En un artículo que usted titulaba 'Hallazgos de la Edad Tardía' confiesa que en este momento de su vida aspira al sosiego, a la paz, a la templanza. ¿Objetivo conseguido?

Sí. Lo que pasa es que esto no se lo puedes decir a nadie joven. Tú dices “¿qué es mejor, la pasión o la ternura?”; los jóvenes dicen “pasión”, obviamente. Pero con los años vas aprendiendo que la ternura tiene partes maravillosas que no tiene la pasión. Es la misma diferencia que hay entre un gin-tonic y un chute de heroína; pues yo estoy para el gin-tonic.

Como verá, algunas preguntas están inspiradas en lo que deja escrito. ¿Se cuida de escribir o no según qué cosas?

Ahora ya no, pero cuando empezaba, muchísimo. Yo adoraba a mi padre, y mi padre era un gran lector, de ese tipo de personas que aprende ruso para leer a Tolstói y griego para leer a Homero; y siempre dijo que después de lo que habían escrito Shakespeare y Cervantes no había nada que añadir. Así que, que la nena quisiera ser escritora era como una profanación del territorio de mi padre. Entonces, cada vez que escribía algo, mi primer pensamiento era “qué pensará papá”. Y uno de mis profesores de escritura creativa me dijo, tras leer uno de mis cuentos, “Carmen, tú escribes muy bien, pero como no metas aquí un incesto, unas cuantas palabrotas, un sexo salvaje, nunca vas a ser escritora”. Me fui a mi casa y escribí un cuento con esos ingredientes… y funcionó.

Imagine que se olvidan de usted. ¿Qué obra suya mostraría para decir “soy escritora y esto es lo que sé hacer”?
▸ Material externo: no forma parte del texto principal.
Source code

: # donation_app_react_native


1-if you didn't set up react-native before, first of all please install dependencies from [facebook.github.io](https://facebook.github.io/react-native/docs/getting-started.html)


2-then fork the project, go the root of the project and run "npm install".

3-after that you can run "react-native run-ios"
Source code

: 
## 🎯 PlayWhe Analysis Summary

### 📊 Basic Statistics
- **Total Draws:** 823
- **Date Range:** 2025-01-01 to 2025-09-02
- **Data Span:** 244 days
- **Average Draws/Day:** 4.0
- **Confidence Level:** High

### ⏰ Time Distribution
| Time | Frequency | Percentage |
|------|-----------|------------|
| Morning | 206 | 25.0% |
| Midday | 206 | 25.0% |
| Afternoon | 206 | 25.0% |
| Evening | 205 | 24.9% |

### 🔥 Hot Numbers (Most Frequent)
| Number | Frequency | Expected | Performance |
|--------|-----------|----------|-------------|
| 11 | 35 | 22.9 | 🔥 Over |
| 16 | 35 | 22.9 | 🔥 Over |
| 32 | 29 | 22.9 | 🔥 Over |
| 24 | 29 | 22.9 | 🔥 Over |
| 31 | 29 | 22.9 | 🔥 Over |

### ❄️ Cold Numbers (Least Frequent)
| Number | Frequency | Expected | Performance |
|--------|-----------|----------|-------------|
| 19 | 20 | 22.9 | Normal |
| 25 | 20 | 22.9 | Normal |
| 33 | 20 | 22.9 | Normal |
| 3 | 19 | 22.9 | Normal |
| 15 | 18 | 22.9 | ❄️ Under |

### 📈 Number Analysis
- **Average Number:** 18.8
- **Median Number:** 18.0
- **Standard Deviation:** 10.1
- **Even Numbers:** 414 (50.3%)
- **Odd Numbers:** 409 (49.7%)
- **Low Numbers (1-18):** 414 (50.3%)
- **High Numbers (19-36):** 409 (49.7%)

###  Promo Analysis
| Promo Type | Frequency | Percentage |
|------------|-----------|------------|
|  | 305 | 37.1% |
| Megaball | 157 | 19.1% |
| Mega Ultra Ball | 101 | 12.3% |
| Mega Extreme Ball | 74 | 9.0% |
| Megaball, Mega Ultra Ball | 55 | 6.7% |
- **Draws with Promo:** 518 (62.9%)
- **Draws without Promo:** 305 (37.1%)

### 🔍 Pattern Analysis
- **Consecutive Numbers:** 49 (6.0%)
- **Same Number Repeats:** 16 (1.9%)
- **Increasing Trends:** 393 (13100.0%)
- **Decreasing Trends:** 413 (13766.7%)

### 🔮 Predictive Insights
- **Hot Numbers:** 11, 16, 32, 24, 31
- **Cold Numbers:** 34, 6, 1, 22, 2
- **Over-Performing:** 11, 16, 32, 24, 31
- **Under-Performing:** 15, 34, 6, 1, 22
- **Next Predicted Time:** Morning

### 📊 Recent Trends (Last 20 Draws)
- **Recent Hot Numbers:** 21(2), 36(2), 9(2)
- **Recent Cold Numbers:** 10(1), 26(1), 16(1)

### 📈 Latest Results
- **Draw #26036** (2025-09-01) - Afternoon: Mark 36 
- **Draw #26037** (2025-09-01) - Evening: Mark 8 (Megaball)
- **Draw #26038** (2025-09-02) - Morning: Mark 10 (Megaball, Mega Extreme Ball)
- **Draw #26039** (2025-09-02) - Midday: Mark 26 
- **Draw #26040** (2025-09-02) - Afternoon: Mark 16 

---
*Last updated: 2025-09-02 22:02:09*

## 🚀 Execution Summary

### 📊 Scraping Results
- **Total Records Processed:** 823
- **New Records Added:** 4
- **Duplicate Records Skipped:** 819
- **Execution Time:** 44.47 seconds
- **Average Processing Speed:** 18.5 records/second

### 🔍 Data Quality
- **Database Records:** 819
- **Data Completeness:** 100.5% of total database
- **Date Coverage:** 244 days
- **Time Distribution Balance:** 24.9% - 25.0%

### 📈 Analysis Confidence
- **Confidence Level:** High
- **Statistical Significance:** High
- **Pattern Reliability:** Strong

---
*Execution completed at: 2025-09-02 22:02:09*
Por romanticismo, daría a leer mi primera novela, Cinco moscas azules, a la que le tengo mucho cariño, porque tardé bastante en escribir novela. Aunque antes sí había escrito una novela rosa con seudónimo. Yo había tenido bastante éxito con otro tipo de libros, como ensayos entre humorísticos y sociológicos, Yuppies, jet set, la movida y otras especies o El síndrome de Rebeca. Y una editorial me propuso escribir una novela rosa, y le dije “¿qué quieres, que arruine mi reputación, con lo que me está costando?”. Y me dijo “no, publícala con seudónimo”. Y me pareció una ocasión buenísima, porque el seudónimo te da mucha impunidad. Y publiqué una novela con todos los ingredientes, tópicos y lugares comunes de la novela rosa y me vino muy bien, porque fue un campo de pruebas muy bueno.

¿Ha evolucionado mucho la Carmen Posadas escritora desde entonces?

Hay cosas en las que mejoras y cosas en las que empeoras. La primeras novelas eran más literarias y tenían más ambición, ahora tengo mucho más oficio y me cuesta menos, antes era un sufrimiento horrendo.